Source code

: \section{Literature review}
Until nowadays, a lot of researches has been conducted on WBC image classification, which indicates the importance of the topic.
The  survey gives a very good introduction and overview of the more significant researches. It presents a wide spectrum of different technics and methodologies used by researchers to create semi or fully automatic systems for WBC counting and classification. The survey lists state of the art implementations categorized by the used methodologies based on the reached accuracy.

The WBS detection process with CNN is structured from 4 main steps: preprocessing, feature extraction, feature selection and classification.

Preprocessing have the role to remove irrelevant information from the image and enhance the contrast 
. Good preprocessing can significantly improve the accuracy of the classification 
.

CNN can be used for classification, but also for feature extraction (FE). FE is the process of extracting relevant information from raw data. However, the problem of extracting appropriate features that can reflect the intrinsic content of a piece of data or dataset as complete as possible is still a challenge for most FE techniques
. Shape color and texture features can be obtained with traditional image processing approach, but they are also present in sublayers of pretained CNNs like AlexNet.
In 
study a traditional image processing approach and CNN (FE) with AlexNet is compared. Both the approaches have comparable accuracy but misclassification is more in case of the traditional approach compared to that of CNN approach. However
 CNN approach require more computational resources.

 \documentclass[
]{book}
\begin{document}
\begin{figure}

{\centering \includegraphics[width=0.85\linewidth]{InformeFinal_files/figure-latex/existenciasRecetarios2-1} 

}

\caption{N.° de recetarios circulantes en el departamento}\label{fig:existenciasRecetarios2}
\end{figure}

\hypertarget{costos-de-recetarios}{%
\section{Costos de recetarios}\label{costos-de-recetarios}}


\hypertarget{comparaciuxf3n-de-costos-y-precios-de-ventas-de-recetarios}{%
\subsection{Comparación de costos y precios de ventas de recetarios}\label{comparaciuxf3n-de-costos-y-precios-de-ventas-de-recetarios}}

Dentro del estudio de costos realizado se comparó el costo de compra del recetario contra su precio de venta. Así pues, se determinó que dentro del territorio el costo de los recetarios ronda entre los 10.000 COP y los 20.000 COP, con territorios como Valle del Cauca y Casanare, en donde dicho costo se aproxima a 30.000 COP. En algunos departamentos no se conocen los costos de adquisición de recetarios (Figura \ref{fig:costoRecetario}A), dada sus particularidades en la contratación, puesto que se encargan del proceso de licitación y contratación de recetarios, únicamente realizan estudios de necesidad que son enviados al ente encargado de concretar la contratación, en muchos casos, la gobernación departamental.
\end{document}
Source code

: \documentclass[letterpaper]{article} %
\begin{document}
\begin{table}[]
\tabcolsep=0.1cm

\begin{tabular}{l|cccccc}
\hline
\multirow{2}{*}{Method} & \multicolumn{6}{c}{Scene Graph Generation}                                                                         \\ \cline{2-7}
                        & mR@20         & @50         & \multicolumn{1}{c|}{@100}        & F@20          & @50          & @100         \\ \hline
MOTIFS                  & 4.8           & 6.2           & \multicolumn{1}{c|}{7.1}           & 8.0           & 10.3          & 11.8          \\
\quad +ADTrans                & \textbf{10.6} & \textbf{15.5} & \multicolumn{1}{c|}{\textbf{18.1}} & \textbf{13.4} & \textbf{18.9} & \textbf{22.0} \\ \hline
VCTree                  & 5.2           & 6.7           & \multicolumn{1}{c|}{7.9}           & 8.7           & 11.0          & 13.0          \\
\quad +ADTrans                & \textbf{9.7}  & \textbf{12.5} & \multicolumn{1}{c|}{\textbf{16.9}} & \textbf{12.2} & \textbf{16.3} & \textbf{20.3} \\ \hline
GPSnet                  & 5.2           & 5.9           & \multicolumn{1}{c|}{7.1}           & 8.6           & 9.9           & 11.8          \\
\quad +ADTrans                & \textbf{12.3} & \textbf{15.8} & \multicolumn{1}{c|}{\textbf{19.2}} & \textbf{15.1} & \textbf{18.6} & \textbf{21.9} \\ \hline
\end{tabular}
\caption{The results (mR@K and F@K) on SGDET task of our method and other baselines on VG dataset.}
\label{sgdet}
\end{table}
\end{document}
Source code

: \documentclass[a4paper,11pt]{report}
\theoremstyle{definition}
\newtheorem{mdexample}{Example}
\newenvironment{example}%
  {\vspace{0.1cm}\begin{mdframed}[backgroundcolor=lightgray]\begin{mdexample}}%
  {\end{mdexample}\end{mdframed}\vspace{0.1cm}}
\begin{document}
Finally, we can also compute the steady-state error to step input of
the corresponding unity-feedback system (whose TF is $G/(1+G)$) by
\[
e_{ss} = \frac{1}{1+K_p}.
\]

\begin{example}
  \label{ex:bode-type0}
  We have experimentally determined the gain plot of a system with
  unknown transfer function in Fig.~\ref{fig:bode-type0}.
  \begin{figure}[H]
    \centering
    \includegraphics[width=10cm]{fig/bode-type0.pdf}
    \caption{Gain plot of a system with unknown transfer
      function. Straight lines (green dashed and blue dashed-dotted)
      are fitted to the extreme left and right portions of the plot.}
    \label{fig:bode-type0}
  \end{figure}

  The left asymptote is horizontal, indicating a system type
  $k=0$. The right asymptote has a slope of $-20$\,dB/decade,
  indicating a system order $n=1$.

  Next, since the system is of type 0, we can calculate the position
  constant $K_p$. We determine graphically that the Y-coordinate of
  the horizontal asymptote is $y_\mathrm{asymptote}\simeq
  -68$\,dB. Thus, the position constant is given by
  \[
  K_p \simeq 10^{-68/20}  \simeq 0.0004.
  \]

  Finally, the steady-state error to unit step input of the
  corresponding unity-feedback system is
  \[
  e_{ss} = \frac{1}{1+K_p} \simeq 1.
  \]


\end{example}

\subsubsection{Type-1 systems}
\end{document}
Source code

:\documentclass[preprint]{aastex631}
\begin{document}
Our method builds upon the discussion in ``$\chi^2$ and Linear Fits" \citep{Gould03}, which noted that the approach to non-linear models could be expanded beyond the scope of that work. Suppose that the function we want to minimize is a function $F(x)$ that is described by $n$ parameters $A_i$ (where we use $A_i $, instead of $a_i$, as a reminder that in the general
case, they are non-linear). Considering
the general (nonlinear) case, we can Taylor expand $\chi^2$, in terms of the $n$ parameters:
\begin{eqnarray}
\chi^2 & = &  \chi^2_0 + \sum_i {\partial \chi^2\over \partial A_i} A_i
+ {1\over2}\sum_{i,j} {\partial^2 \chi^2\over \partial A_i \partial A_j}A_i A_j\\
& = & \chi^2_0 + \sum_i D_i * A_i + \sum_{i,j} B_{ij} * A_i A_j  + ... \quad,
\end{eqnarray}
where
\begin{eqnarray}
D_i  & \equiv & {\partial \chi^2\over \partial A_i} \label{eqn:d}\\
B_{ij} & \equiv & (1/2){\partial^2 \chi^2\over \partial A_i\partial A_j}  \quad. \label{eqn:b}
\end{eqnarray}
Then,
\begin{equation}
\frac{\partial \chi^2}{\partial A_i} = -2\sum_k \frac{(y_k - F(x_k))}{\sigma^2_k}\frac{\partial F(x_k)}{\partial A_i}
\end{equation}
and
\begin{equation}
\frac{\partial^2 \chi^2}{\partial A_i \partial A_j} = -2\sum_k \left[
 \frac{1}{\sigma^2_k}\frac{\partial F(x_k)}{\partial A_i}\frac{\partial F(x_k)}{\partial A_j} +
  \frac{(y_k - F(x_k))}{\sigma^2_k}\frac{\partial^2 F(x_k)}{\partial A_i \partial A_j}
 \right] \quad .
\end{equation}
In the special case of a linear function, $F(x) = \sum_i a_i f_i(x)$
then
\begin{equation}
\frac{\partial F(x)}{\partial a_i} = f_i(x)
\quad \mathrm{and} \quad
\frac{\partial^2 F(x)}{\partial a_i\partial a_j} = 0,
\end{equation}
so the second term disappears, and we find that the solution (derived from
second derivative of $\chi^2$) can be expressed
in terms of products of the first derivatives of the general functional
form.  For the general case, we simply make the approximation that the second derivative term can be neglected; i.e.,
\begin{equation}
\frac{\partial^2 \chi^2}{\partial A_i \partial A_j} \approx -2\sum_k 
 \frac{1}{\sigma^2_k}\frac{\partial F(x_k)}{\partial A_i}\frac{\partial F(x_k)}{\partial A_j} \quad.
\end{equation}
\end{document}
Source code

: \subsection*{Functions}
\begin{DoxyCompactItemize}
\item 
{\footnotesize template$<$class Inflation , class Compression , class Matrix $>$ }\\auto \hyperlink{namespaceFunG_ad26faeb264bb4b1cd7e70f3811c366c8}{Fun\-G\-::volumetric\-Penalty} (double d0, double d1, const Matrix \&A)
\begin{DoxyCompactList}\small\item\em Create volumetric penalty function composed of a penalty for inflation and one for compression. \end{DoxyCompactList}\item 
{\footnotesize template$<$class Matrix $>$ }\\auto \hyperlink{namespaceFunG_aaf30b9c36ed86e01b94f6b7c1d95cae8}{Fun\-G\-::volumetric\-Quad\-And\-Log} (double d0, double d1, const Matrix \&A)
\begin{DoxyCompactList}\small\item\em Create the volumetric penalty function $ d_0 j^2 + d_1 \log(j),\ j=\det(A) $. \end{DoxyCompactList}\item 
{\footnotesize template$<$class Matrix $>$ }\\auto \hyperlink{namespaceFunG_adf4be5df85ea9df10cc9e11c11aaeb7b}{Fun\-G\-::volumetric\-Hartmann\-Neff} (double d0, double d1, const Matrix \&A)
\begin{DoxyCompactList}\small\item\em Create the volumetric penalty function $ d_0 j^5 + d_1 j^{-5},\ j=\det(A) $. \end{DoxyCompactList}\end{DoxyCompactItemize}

☆ ☆ ☆ ☆

◆ WHAT TO DO
From the listing above, return every line that contains the word "centering".

◆ RESPONSE AREA
{\centering \includegraphics[width=0.85\linewidth]{InformeFinal_files/figure-latex/existenciasRecetarios2-1} 
    \centering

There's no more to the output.